_Prompt_
Once you have read the records below, print them again exactly as they stand.

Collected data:
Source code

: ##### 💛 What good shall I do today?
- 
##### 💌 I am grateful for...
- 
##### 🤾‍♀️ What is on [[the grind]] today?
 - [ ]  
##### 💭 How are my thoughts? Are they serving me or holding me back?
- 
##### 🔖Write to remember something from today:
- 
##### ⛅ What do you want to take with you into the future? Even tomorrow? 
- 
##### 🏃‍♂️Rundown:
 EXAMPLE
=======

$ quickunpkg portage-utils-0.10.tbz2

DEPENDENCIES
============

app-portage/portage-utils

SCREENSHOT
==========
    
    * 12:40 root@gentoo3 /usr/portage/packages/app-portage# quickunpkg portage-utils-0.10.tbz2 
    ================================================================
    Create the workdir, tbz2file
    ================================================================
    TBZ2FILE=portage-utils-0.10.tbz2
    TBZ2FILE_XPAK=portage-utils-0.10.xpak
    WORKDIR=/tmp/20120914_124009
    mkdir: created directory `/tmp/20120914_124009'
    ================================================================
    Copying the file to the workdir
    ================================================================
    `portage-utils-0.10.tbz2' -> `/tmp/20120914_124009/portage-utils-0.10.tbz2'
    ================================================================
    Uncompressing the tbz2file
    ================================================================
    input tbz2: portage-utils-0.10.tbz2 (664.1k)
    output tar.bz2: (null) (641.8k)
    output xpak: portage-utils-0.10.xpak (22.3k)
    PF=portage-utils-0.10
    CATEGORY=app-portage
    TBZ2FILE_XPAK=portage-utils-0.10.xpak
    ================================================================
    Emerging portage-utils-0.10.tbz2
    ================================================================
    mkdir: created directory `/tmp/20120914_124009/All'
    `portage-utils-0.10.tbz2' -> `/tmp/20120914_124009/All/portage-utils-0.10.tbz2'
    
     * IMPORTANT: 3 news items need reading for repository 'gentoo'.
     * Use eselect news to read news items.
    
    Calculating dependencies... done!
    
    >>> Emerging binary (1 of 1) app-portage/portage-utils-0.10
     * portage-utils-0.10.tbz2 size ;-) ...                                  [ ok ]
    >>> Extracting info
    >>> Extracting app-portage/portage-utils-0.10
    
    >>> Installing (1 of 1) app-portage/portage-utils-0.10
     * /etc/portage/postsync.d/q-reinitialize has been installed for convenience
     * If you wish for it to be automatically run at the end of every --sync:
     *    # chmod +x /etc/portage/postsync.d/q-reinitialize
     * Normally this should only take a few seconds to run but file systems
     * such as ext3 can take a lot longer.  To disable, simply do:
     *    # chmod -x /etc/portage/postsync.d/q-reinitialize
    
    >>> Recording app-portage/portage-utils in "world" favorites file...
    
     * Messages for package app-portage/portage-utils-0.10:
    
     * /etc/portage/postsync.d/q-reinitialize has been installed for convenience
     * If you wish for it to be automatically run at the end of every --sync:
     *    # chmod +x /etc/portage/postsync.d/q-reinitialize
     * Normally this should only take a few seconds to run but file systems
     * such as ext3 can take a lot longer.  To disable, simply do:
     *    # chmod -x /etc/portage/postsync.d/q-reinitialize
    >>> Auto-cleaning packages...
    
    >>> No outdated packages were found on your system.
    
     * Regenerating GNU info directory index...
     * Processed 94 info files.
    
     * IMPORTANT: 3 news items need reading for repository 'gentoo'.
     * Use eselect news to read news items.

_Answer to this task_
Source code

: ##### 💛 What good shall I do today?
- 
##### 💌 I am grateful for...
- 
##### 🤾‍♀️ What is on [[the grind]] today?
 - [ ]  
##### 💭 How are my thoughts? Are they serving me or holding me back?
- 
##### 🔖Write to remember something from today:
- 
##### ⛅ What do you want to take with you into the future? Even tomorrow? 
- 
##### 🏃‍♂️Rundown:
 EXAMPLE
=======

$ quickunpkg portage-utils-0.10.tbz2

DEPENDENCIES
============

app-portage/portage-utils

SCREENSHOT
==========
    
    * 12:40 root@gentoo3 /usr/portage/packages/app-portage# quickunpkg portage-utils-0.10.tbz2 
    ================================================================
    Create the workdir, tbz2file
    ================================================================
    TBZ2FILE=portage-utils-0.10.tbz2
    TBZ2FILE_XPAK=portage-utils-0.10.xpak
    WORKDIR=/tmp/20120914_124009
    mkdir: created directory `/tmp/20120914_124009'
    ================================================================
    Copying the file to the workdir
    ================================================================
    `portage-utils-0.10.tbz2' -> `/tmp/20120914_124009/portage-utils-0.10.tbz2'
    ================================================================
    Uncompressing the tbz2file
    ================================================================
    input tbz2: portage-utils-0.10.tbz2 (664.1k)
    output tar.bz2: (null) (641.8k)
    output xpak: portage-utils-0.10.xpak (22.3k)
    PF=portage-utils-0.10
    CATEGORY=app-portage
    TBZ2FILE_XPAK=portage-utils-0.10.xpak
    ================================================================
    Emerging portage-utils-0.10.tbz2
    ================================================================
    mkdir: created directory `/tmp/20120914_124009/All'
    `portage-utils-0.10.tbz2' -> `/tmp/20120914_124009/All/portage-utils-0.10.tbz2'
    
     * IMPORTANT: 3 news items need reading for repository 'gentoo'.
     * Use eselect news to read news items.
    
    Calculating dependencies... done!
    
    >>> Emerging binary (1 of 1) app-portage/portage-utils-0.10
     * portage-utils-0.10.tbz2 size ;-) ...                                  [ ok ]
    >>> Extracting info
    >>> Extracting app-portage/portage-utils-0.10
    
    >>> Installing (1 of 1) app-portage/portage-utils-0.10
     * /etc/portage/postsync.d/q-reinitialize has been installed for convenience
     * If you wish for it to be automatically run at the end of every --sync:
     *    # chmod +x /etc/portage/postsync.d/q-reinitialize
     * Normally this should only take a few seconds to run but file systems
     * such as ext3 can take a lot longer.  To disable, simply do:
     *    # chmod -x /etc/portage/postsync.d/q-reinitialize
    
    >>> Recording app-portage/portage-utils in "world" favorites file...
    
     * Messages for package app-portage/portage-utils-0.10:
    
     * /etc/portage/postsync.d/q-reinitialize has been installed for convenience
     * If you wish for it to be automatically run at the end of every --sync:
     *    # chmod +x /etc/portage/postsync.d/q-reinitialize
     * Normally this should only take a few seconds to run but file systems
     * such as ext3 can take a lot longer.  To disable, simply do:
     *    # chmod -x /etc/portage/postsync.d/q-reinitialize
    >>> Auto-cleaning packages...
    
    >>> No outdated packages were found on your system.
    
     * Regenerating GNU info directory index...
     * Processed 94 info files.
    
     * IMPORTANT: 3 news items need reading for repository 'gentoo'.
     * Use eselect news to read news items.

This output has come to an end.